An operation of the conventional electronic-paper display device 10 will be explained. When different voltages (−, +) are applied to upper and lower portions of the pixels where the negatively-charged particles 15A and the positively-charged particles 15B float, that is, the transparent electrode of the upper substrate and the transparent electrode of the lower substrate, the negatively-charged particles 15A are electrophoresed in a positive electrode direction and the positively-charged particles 15B are electrophoresed in a negative electrode direction. Under an assumption that the negatively-charged particles 15A and the positively-charged particles 15B are colored with different colors (for instance, black and white), a certain image is displayed by the color difference between the charged particles 15A and 15B electrophoresed in different directions by voltages (−, +) applied to the transparent electrode 13.
In the conventional electronic paper display device, a mobility characteristic and a uniform electrification capacity of the charged particles by an electrophoresis have to be obtained, and a charged state of the particles has to be maintained.
As shown in FIG. 2, the particles 150 used in the conventional electronic paper display device are composed of a high molecule resin 151, a colorant 152, and a charge controlling material 153. Also, an external additional material 154 is coated on the surface of the charged particles 150 in order to obtain an electrophoresis characteristic, etc.
In the particles 15A and 15B, a position of the chare controlling material 153 included in the high molecule resin 151 is important.
When the charged particles 15A and 15B are electrophoresed, a moving speed and a moving amount of the charged particles 15A and 15B are determined by an electrification capacity thereof, and the electrification capacity of the charged particles 15A and 15B is determined by an amount of the charge controlling material 153 positioned near the surface of the particles 15A and 15B. That is, a response speed, a resolution, etc. of the electronic paper display device are more influenced by the charge controlling material 153 positioned near the surface of the particles rather than the charge controlling material 153 positioned inside the particles 15A and 15B.

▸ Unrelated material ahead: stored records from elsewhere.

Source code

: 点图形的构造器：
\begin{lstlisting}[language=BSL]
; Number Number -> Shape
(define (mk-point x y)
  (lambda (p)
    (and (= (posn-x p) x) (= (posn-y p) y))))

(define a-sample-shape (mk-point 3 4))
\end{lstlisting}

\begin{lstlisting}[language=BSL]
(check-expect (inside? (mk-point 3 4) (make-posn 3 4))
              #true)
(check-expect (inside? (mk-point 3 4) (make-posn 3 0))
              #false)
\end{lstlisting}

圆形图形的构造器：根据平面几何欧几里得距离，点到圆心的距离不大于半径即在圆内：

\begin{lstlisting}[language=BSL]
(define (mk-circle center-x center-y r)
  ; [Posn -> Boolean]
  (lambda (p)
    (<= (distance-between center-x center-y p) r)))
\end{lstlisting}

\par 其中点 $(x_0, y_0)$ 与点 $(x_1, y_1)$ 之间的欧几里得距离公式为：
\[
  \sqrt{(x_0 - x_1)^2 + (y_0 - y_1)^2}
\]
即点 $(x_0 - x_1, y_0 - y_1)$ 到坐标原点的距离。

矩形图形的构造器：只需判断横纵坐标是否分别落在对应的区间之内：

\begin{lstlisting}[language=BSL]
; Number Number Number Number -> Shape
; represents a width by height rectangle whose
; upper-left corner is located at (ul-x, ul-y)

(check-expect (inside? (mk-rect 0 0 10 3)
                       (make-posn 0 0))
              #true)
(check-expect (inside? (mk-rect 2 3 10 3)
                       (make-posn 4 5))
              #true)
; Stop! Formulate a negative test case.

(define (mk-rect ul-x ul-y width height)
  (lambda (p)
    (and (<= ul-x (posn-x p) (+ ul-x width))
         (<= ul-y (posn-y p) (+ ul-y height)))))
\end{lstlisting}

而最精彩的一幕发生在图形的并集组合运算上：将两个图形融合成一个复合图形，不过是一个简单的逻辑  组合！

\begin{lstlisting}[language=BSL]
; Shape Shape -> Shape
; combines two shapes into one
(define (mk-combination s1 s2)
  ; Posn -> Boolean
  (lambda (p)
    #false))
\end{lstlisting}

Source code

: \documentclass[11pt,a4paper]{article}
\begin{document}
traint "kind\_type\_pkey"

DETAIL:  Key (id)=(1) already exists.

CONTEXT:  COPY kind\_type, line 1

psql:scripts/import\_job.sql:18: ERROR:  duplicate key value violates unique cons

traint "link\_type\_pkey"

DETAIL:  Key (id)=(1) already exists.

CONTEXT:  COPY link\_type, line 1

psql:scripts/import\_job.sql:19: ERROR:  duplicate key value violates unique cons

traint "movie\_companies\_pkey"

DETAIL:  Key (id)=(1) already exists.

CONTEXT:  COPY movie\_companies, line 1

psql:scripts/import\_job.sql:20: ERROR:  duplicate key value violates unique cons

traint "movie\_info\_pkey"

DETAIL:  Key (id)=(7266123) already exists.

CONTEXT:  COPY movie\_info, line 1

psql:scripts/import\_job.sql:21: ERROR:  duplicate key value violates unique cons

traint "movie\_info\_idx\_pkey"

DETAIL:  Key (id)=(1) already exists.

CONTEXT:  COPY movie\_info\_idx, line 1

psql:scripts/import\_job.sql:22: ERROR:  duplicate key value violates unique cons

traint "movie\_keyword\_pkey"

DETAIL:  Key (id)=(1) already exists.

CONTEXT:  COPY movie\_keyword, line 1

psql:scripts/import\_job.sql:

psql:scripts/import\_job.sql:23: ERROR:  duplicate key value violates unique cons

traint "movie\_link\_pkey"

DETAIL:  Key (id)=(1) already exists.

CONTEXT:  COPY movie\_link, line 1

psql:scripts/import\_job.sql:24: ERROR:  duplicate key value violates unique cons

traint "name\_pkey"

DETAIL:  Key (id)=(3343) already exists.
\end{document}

Since the particles 15A and 15B are formed as fine grain, it is almost impossible to evenly distribute the charge controlling material 153. That is, according to the conventional method, it is impossible to implement the most preferable position of the charge controlling material 153, that is, the position on the surface of the particles 15A and 15B rather than inside the particles 15A and 15B. Since the charge controlling material 153 is unevenly distributed in the particles 15A and 15B, or masses at a deep portion of the particles 15A and 15B, the amount of the charge controlling material 153 to be added at the time of preparing the particles 15A and 15B is not proportional to the electrification capacity of the particles 15A and 15B. That is, the electrification amount of the charged particles 150 is irregular thereby to have a difficulty in controlling an amount of a voltage to be inputted to the electronic paper display device.
In order to solve the problem, a voltage to be applied to the display device has to be increased. However, when a higher voltage is applied to the display device, technical advantages of the electronic paper display device are lost.